Flu alerts, metatrend style

September 3rd, 2009, by Chris | located in Conversations | No comments yet | trackback

We’re interested in ways of gleaning new insights from online data, and also in new ways of delivering those insights. So, our ears pricked up when we heard about a recently-launched iPhone application - called “Outbreaks Near Me” - based on MIT’s HealthMap resource.

From HealthMap.com

HealthMap monitors and maps semantic references to various illnesses through news reports and social media channels, giving users a potential early warning of outbreaks. It’s one among a number of interesting health data mashups that have cropped up, including Google Flu Trends - a similar initiative, which bases its findings on search trends, rather than media or blog comment.
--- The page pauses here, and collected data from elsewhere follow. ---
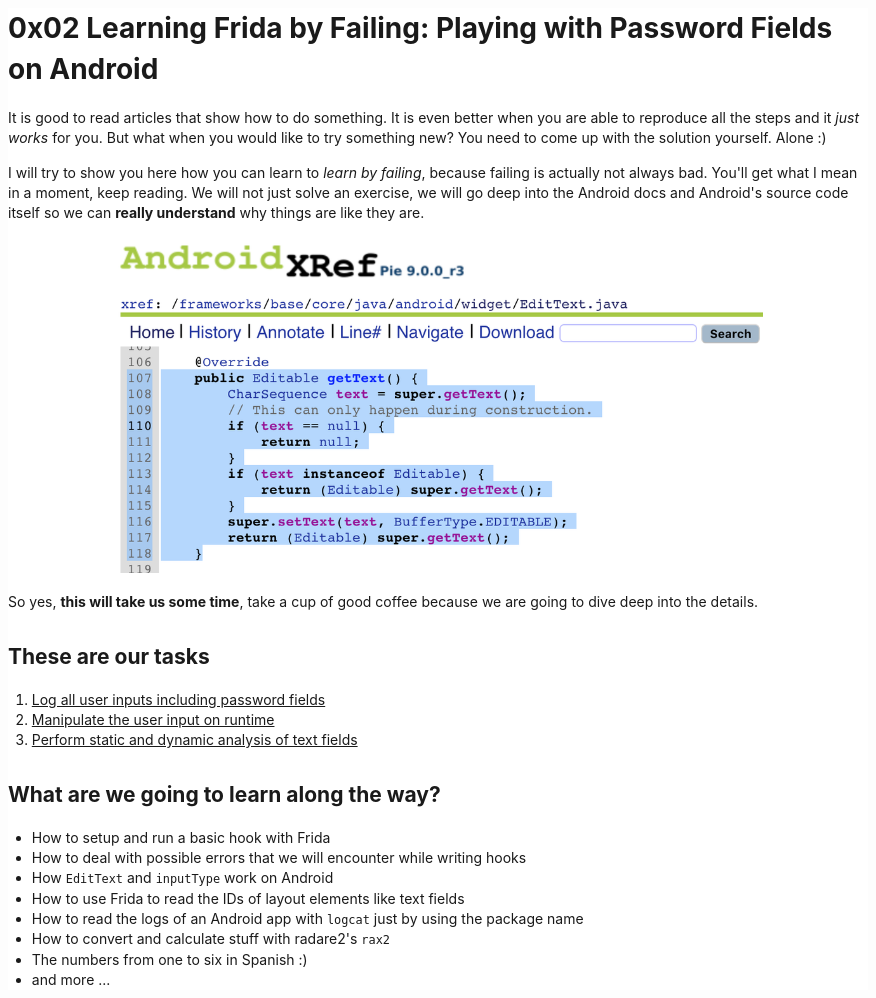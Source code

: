 # 0x02 Learning Frida by Failing: Playing with Password Fields on Android

It is good to read articles that show how to do something. It is even better when you are able to reproduce all the steps and it *just works* for you. But what when you would like to try something new? You need to come up with the solution yourself. Alone :)

I will try to show you here how you can learn to *learn by failing*, because failing is actually not always bad. You'll get what I mean in a moment, keep reading. We will not just solve an exercise, we will go deep into the Android docs and Android's source code itself so we can **really understand** why things are like they are.

<center><img src="img/0x02/androidxref_edittext.png" width="650" title="OMTG_DATAST_002_Logging.java"></center>

So yes, **this will take us some time**, take a cup of good coffee because we are going to dive deep into the details.

## These are our tasks

1. [Log all user inputs including password fields](#log-all-user-inputs-including-password-fields)
2. [Manipulate the user input on runtime](#manipulate-the-user-input-on-runtime)
3. [Perform static and dynamic analysis of text fields](#perform-static-and-dynamic-analysis-of-text-fields)

## What are we going to learn along the way?

- How to setup and run a basic hook with Frida
- How to deal with possible errors that we will encounter while writing hooks
- How `EditText` and `inputType` work on Android
- How to use Frida to read the IDs of layout elements like text fields
- How to read the logs of an Android app with `logcat` just by using the package name
- How to convert and calculate stuff with radare2's `rax2`
- The numbers from one to six in Spanish :)
- and more ...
Some are sceptical about the utility of these initiatives as standalone tools - false positives are an issue for example in both comment monitoring and search data. This scepticism is often justified, but we’re mainly interested in their contribution to metatrend analysis. Their value really becomes apparent when you look at combining the outputs from many different data sources together.

We can measure flu trends now by a combination of social media listening and aggregated search trends, but what else can we add to the mix? There have been successful attempts in the past to identify outbreaks through pharmacy sales data, and in the future technologies like FLIR (forward looking infrared cameras) might also have a contribution to make. More data, tighter insights, better value.